* PROBLEM REQUIREMENTS
Produce a verbatim copy of the data below that contains no pictures.

* SUPPLIED DATA
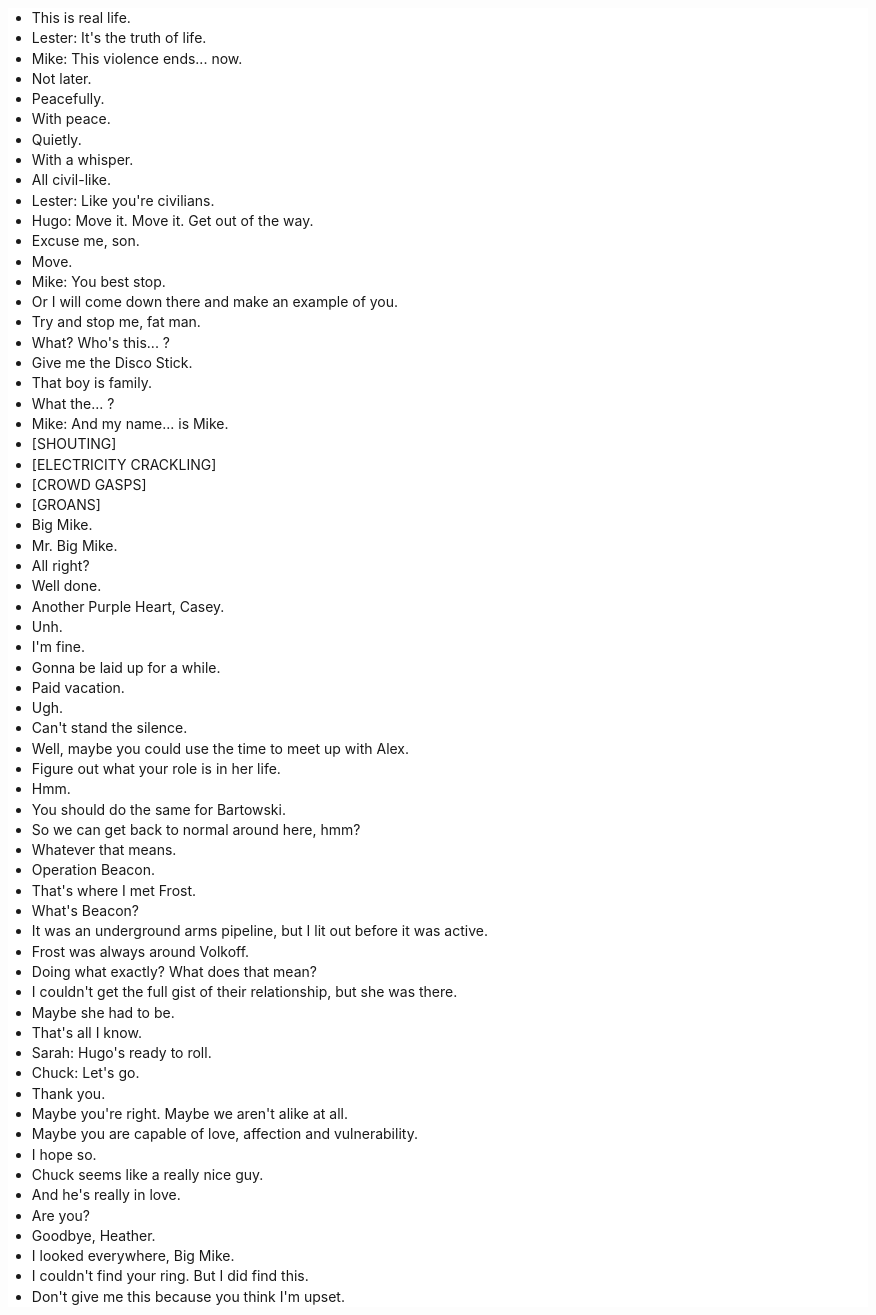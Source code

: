 - This is real life.
- Lester: It's the truth of life.
- Mike: This violence ends... now.
- Not later.
- Peacefully.
- With peace.
- Quietly.
- With a whisper.
- All civil-like.
- Lester: Like you're civilians.
- Hugo: Move it. Move it. Get out of the way.
- Excuse me, son.
- Move.
- Mike: You best stop.
- Or I will come down there and make an example of you.
- Try and stop me, fat man.
- What? Who's this... ?
- Give me the Disco Stick.
- That boy is family.
- What the... ?
- Mike: And my name... is Mike.
- [SHOUTING]
- [ELECTRICITY CRACKLING]
- [CROWD GASPS]
- [GROANS]
- Big Mike.
- Mr. Big Mike.
- All right?
- Well done.
- Another Purple Heart, Casey.
- Unh.
- I'm fine.
- Gonna be laid up for a while.
- Paid vacation.
- Ugh.
- Can't stand the silence.
- Well, maybe you could use the time to meet up with Alex.
- Figure out what your role is in her life.
- Hmm.
- You should do the same for Bartowski.
- So we can get back to normal around here, hmm?
- Whatever that means.
- Operation Beacon.
- That's where I met Frost.
- What's Beacon?
- It was an underground arms pipeline, but I lit out before it was active.
- Frost was always around Volkoff.
- Doing what exactly? What does that mean?
- I couldn't get the full gist of their relationship, but she was there.
- Maybe she had to be.
- That's all I know.
- Sarah: Hugo's ready to roll.
- Chuck: Let's go.
- Thank you.
- Maybe you're right. Maybe we aren't alike at all.
- Maybe you are capable of love, affection and vulnerability.
- I hope so.
- Chuck seems like a really nice guy.
- And he's really in love.
- Are you?
- Goodbye, Heather.
- I looked everywhere, Big Mike.
- I couldn't find your ring. But I did find this.
- Don't give me this because you think I'm upset.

* RESPONSE AREA
Source code

: - This is real life.
- Lester: It's the truth of life.
- Mike: This violence ends... now.
- Not later.
- Peacefully.
- With peace.
- Quietly.
- With a whisper.
- All civil-like.
- Lester: Like you're civilians.
- Hugo: Move it. Move it. Get out of the way.
- Excuse me, son.
- Move.
- Mike: You best stop.
- Or I will come down there and make an example of you.
- Try and stop me, fat man.
- What? Who's this... ?
- Give me the Disco Stick.
- That boy is family.
- What the... ?
- Mike: And my name... is Mike.
- [SHOUTING]
- [ELECTRICITY CRACKLING]
- [CROWD GASPS]
- [GROANS]
- Big Mike.
- Mr. Big Mike.
- All right?
- Well done.
- Another Purple Heart, Casey.
- Unh.
- I'm fine.
- Gonna be laid up for a while.
- Paid vacation.
- Ugh.
- Can't stand the silence.
- Well, maybe you could use the time to meet up with Alex.
- Figure out what your role is in her life.
- Hmm.
- You should do the same for Bartowski.
- So we can get back to normal around here, hmm?
- Whatever that means.
- Operation Beacon.
- That's where I met Frost.
- What's Beacon?
- It was an underground arms pipeline, but I lit out before it was active.
- Frost was always around Volkoff.
- Doing what exactly? What does that mean?
- I couldn't get the full gist of their relationship, but she was there.
- Maybe she had to be.
- That's all I know.
- Sarah: Hugo's ready to roll.
- Chuck: Let's go.
- Thank you.
- Maybe you're right. Maybe we aren't alike at all.
- Maybe you are capable of love, affection and vulnerability.
- I hope so.
- Chuck seems like a really nice guy.
- And he's really in love.
- Are you?
- Goodbye, Heather.
- I looked everywhere, Big Mike.
- I couldn't find your ring. But I did find this.
- Don't give me this because you think I'm upset.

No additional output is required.